* _Material for this exercise_:
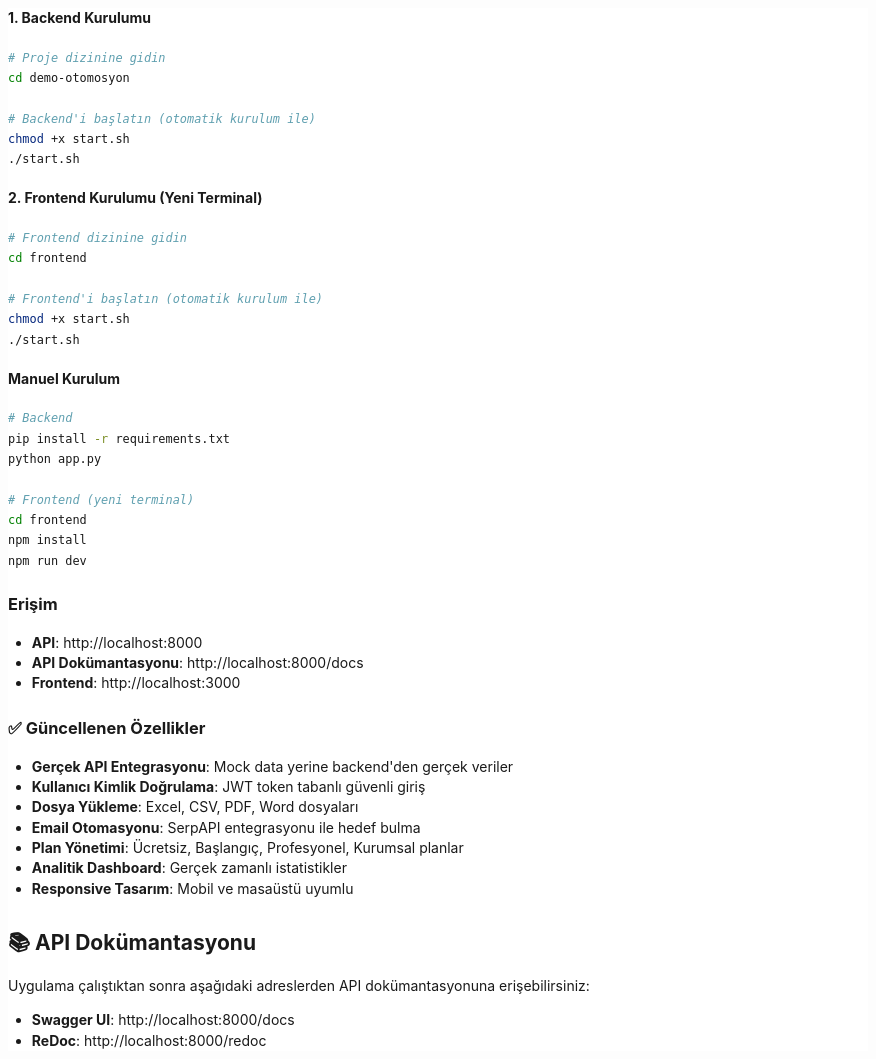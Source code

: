 #### 1. Backend Kurulumu
```bash
# Proje dizinine gidin
cd demo-otomosyon

# Backend'i başlatın (otomatik kurulum ile)
chmod +x start.sh
./start.sh
```

#### 2. Frontend Kurulumu (Yeni Terminal)
```bash
# Frontend dizinine gidin
cd frontend

# Frontend'i başlatın (otomatik kurulum ile)
chmod +x start.sh
./start.sh
```

#### Manuel Kurulum
```bash
# Backend
pip install -r requirements.txt
python app.py

# Frontend (yeni terminal)
cd frontend
npm install
npm run dev
```

### Erişim
- **API**: http://localhost:8000
- **API Dokümantasyonu**: http://localhost:8000/docs
- **Frontend**: http://localhost:3000

### ✅ Güncellenen Özellikler
- **Gerçek API Entegrasyonu**: Mock data yerine backend'den gerçek veriler
- **Kullanıcı Kimlik Doğrulama**: JWT token tabanlı güvenli giriş
- **Dosya Yükleme**: Excel, CSV, PDF, Word dosyaları
- **Email Otomasyonu**: SerpAPI entegrasyonu ile hedef bulma
- **Plan Yönetimi**: Ücretsiz, Başlangıç, Profesyonel, Kurumsal planlar
- **Analitik Dashboard**: Gerçek zamanlı istatistikler
- **Responsive Tasarım**: Mobil ve masaüstü uyumlu

## 📚 API Dokümantasyonu

Uygulama çalıştıktan sonra aşağıdaki adreslerden API dokümantasyonuna erişebilirsiniz:

- **Swagger UI**: http://localhost:8000/docs
- **ReDoc**: http://localhost:8000/redoc

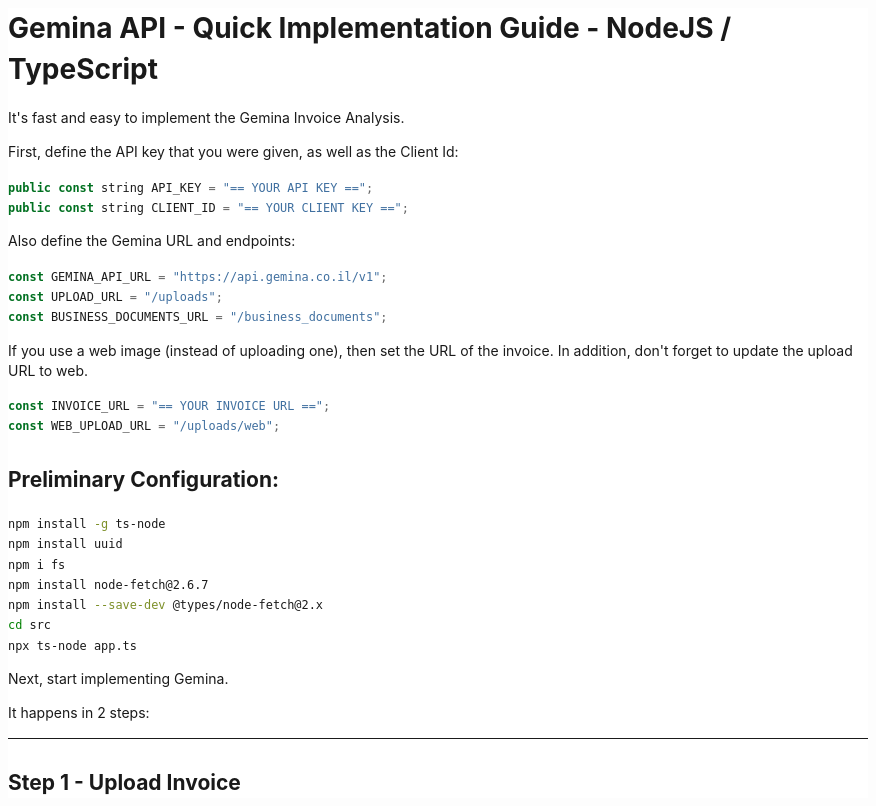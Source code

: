 # Gemina API - Quick Implementation Guide - NodeJS / TypeScript



It's fast and easy to implement the Gemina Invoice Analysis.



First, define the API key that you were given, as well as the Client Id:

```ts
public const string API_KEY = "== YOUR API KEY ==";
public const string CLIENT_ID = "== YOUR CLIENT KEY ==";
```



Also define the Gemina URL and endpoints:

```ts
const GEMINA_API_URL = "https://api.gemina.co.il/v1";
const UPLOAD_URL = "/uploads";
const BUSINESS_DOCUMENTS_URL = "/business_documents";
```



If you use a web image (instead of uploading one), then set the URL of the invoice.
In addition, don't forget to update the upload URL to web.

```ts
const INVOICE_URL = "== YOUR INVOICE URL ==";
const WEB_UPLOAD_URL = "/uploads/web";
```


## Preliminary Configuration:
```bash
npm install -g ts-node
npm install uuid
npm i fs
npm install node-fetch@2.6.7
npm install --save-dev @types/node-fetch@2.x
cd src
npx ts-node app.ts
```



Next, start implementing Gemina.

It happens in  2 steps:



------



## Step 1 - Upload Invoice
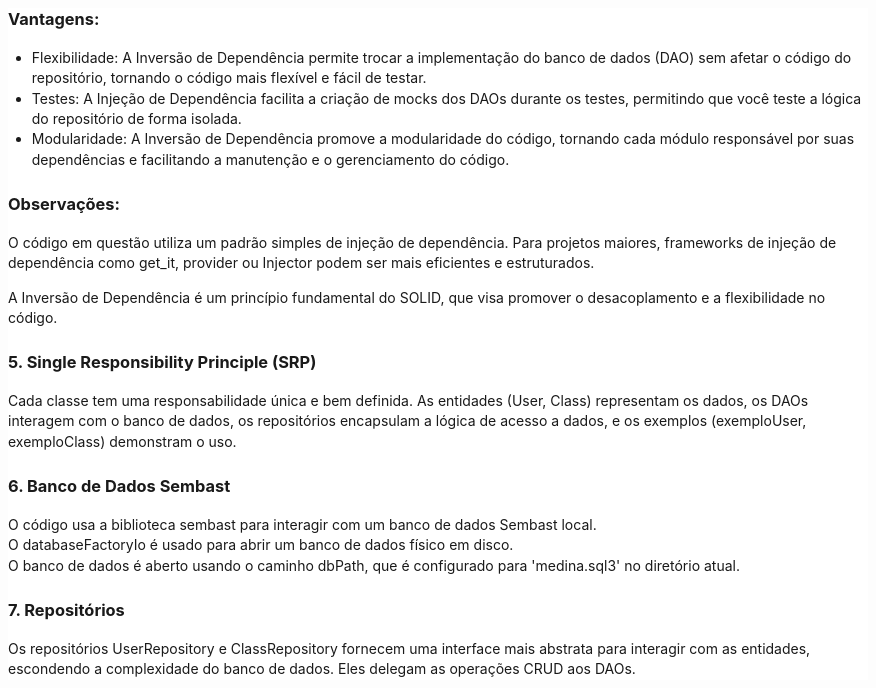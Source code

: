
 ```dart
```

### Vantagens:

- Flexibilidade: A Inversão de Dependência permite trocar a implementação do banco de dados (DAO) sem afetar o código do repositório, tornando o código mais flexível e fácil de testar.
- Testes: A Injeção de Dependência facilita a criação de mocks dos DAOs durante os testes, permitindo que você teste a lógica do repositório de forma isolada.
- Modularidade: A Inversão de Dependência promove a modularidade do código, tornando cada módulo responsável por suas dependências e facilitando a manutenção e o gerenciamento do código.

### Observações:

O código em questão utiliza um padrão simples de injeção de dependência. Para projetos maiores, frameworks de injeção de dependência como get_it, provider ou Injector podem ser mais eficientes e estruturados.

A Inversão de Dependência é um princípio fundamental do SOLID, que visa promover o desacoplamento e a flexibilidade no código.

### 5. Single Responsibility Principle (SRP)

Cada classe tem uma responsabilidade única e bem definida. As entidades (User, Class) representam os dados, os DAOs interagem com o banco de dados, os repositórios encapsulam a lógica de acesso a dados, e os exemplos (exemploUser, exemploClass) demonstram o uso.

### 6. Banco de Dados Sembast

O código usa a biblioteca sembast para interagir com um banco de dados Sembast local.<br>
O databaseFactoryIo é usado para abrir um banco de dados físico em disco.<br>
O banco de dados é aberto usando o caminho dbPath, que é configurado para 'medina.sql3' no diretório atual.

### 7. Repositórios

Os repositórios UserRepository e ClassRepository fornecem uma interface mais abstrata para interagir com as entidades, escondendo a complexidade do banco de dados. Eles delegam as operações CRUD aos DAOs.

* _What needs to be done_:
Count the lines in the data where "interagir" occurs. Report the number only.

* _Written reply_:
2